Fíjate bien. Cuando Cristo vino al mundo se cumplió una misteriosa profecía. Profecía grandiosa: una virgen concibió por obra del Espíritu Santo. Que el amor de Dios que hace temblar a las estrellas haya descendido de su cielo y tomado carne en las entrañas de una virgen, eso fue algo verdaderamente extraordinario, algo insólito. Nunca sucede así. Un prodigio así no se ha visto nunca ni se verá de nuevo. Y que un ángel haya atravesado los sueños de un hombre, y que le haya hablado desde dentro de sus sueños sin hacerlo estallar, es un verdadero milagro. José era un hombre justo, y sabía muy bien que algo extraordinario acontecía en las entrañas de María. Por eso, por justicia, no quiso atribuirse la paternidad de aquel que desciende de las estrellas. Habría mentido al atribuir a sí mismo lo que sólo puede venir de Dios. Por eso pensó dejarla en secreto. Entonces Dios hizo en José lo imposible. Envió un ángel que milagrosamente le habló desde lo más íntimo de sus sueños. El Señor San José supo muy pronto que esa visita del ángel no era uno de los muchos sueños que fabricamos nosotros mismos. Supo que el milagro se había realizado. El ángel había entrado milagrosamente en su sueño como Dios había entrado milagrosamente en la carne y en la historia de nuestra humanidad.
Cuando Adán vivía en el paraíso, vio Dios que no era bueno que estuviera solo. Así que quiso darle una ayuda conveniente. Lo hizo caer en un profundo sopor, y de lo más hondo de sus sueños formó a Eva, su mujer, quitándole una costilla. Entonces, cuando Adán vio a su mujer dijo: «Ella es hueso de mis huesos y carne de mi carne». El Señor San José no dijo lo mismo de María Virgen. Sabía muy bien que un prodigio tan grande como la maternidad virginal no podía venir de sus huesos ni de su carne: era el inicio de Dios-con-nosotros. Y al entrar el ángel en sus sueños comprendió José que Dios verdaderamente está con nosotros.
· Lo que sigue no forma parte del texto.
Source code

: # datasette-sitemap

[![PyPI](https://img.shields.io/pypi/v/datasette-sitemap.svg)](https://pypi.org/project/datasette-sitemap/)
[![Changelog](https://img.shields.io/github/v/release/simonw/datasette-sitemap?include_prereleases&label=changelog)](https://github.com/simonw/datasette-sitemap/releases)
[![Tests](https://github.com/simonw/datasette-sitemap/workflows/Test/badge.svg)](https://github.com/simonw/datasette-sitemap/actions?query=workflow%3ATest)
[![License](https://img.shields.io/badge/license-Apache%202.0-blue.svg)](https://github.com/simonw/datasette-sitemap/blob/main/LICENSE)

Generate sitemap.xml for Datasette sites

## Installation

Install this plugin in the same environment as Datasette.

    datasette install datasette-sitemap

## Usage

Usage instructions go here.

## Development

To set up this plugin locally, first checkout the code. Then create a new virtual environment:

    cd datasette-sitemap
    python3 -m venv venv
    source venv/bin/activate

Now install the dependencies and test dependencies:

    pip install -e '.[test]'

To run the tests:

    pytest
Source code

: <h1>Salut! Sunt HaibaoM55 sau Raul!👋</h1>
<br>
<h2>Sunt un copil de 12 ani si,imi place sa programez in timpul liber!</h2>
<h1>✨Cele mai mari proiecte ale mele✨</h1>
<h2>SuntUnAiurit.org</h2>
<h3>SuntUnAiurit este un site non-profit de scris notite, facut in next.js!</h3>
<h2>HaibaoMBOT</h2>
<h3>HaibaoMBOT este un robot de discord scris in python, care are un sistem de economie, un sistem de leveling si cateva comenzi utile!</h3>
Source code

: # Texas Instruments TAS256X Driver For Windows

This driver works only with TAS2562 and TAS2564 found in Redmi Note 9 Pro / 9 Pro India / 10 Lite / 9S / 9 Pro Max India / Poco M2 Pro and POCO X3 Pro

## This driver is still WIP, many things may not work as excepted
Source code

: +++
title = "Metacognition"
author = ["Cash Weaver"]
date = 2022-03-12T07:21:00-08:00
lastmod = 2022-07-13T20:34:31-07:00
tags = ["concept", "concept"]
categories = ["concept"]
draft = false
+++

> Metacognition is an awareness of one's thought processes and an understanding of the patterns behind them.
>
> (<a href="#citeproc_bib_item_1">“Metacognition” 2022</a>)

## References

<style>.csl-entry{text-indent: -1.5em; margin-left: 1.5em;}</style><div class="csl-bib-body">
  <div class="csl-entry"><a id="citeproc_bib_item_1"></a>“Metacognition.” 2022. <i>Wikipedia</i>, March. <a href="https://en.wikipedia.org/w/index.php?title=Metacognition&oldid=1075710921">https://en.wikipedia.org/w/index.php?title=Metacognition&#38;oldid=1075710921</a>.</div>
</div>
Comprendamos el misterio de Dios que entra en nuestros sueños. Entra en los sueños gozosos de una humanidad que anhela a Dios. Entra también en los sueños oscuros de una humanidad tentada, asediada por su propia maldad y la del diablo. Y atrevámonos a soñar la humanidad nacida de María virgen. Así pondremos toda nuestra esperanza en Dios que quiso visitar nuestros sueños cuando milagrosamente se hizo Dios-con-nosotros.